Sermon Archive Cliff Notes from the eve of national elections of November 2008 
Readings from Matthew 23.1-12 & 1 Thessalonians 2.1-13
          Jesus calls the Pharisees hypocrites.  The word ‘hypocrite’ comes from the Greek word hupokrisis, meaning the ‘acting of a theatrical part’.  In other words, a hypocrite, someone we understand to pretend to have higher standards or beliefs than they really do, is an actor, someone who is pretending, someone who is wearing a mask.
          Now we’ve talked before about the masks we wear – but then we were thinking about the masks we put on to hide our sorrows from the world . . . now that is pretending, but it’s a different kind of pretending than we’re hearing about today.
          When I put on my mask to pretend I’m okay, I’m not humbling myself enough to believe that you might really care about me.  But the mask Jesus refers to is the one I put on to hide that I really don’t care about you.  The first is the mask of the follower; the second, the mask of the leader.  It is to the leader in all of us that these texts speak.
               This week, all over the country, candidates of one side will pack their bags and go home when the other side steps into the victor’s seat.  The keys to the earthly ‘kingdom’ will be passed along.  And life will go on.
          But if we follow our usual pattern, the ink won’t be dry on the page before we’re crying foul or criticizing the new leaders, before they’ve even gotten the chair warm.
          Before we get too righteous in our indignation, let us remember that we too are leaders, that we too are setting an example, that we too are called to be in the burden sharing as well as the burden bearing business of life . . .
          Husbands and wives, sons and daughters, grandchildren, family and friends, younger sisters and brothers, neighbors and strangers,  all are led by you . . .
          What Paul understood, what is central to his message to the Thessalonians, is that how you lead is determined by whom you follow . . . and we all follow someone or something . . .
          So like Paul, remember always that God is your leader . . .
          The word ‘cynical’ is defined as believing the worst about human beings and their nature.  There is no room for the cynical in the kingdom . . . and cynicism, like a disease, is contagious . . .
          So here’s a challenge particularly suited to this time in our nation . . . drop the cynicism . . . try believing the best rather than the worst about the candidates . . . all of them . . .
          Pray the best for all of them . . .
          And who knows, maybe, just maybe, they will become the leaders we need.

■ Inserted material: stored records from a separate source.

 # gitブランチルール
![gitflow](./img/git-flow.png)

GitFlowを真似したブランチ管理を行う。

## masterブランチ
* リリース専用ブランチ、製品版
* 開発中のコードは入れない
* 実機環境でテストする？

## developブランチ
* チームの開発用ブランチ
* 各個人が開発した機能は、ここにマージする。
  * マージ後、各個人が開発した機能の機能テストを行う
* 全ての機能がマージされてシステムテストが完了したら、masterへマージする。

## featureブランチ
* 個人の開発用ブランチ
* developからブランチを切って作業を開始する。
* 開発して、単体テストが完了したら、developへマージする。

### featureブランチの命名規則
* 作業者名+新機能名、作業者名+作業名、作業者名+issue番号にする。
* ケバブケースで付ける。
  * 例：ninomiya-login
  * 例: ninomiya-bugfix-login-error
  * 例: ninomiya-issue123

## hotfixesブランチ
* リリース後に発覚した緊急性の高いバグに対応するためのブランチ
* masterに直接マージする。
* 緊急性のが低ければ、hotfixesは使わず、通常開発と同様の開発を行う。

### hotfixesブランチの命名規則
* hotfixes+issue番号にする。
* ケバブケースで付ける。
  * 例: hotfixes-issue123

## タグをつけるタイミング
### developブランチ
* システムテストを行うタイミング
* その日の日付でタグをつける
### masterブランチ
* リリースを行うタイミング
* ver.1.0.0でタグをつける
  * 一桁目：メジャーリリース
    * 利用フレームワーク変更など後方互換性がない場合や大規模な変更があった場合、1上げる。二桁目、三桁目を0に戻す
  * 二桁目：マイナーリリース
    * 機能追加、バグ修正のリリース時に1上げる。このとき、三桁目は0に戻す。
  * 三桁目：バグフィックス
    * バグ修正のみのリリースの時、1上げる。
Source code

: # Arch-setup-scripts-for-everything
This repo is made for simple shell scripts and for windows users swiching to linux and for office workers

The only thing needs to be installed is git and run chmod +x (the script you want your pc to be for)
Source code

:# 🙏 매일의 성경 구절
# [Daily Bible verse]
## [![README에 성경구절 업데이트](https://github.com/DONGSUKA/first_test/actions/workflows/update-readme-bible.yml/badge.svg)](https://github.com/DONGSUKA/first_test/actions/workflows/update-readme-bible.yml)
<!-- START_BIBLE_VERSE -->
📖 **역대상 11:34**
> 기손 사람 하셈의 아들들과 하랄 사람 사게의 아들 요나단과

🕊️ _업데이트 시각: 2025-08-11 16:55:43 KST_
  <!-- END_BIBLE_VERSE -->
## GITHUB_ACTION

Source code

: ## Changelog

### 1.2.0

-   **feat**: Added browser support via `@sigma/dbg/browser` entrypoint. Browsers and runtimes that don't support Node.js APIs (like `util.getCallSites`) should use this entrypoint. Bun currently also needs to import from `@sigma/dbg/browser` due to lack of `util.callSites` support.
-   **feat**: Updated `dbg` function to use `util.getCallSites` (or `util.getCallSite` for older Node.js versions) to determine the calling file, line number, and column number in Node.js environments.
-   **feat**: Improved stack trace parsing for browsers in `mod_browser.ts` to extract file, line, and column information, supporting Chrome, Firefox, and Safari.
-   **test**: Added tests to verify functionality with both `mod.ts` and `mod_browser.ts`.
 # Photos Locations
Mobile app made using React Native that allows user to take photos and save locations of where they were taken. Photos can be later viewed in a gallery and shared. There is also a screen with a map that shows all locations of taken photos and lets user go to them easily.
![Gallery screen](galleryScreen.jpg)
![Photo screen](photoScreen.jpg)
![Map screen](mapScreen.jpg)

          But the real miracle is that maybe, just maybe, we will become the leaders we’ve been  looking for . .


CHARGE:
                 On this eve of elections, I charge you in the words of John Wesley, the founder of the Methodist tradition, "Though we cannot think alike, may we not love alike? May we not be of one heart, though we are not of one opinion? Without all doubt, we may. Herein all the children of God may unite, notwithstanding these smaller differences”.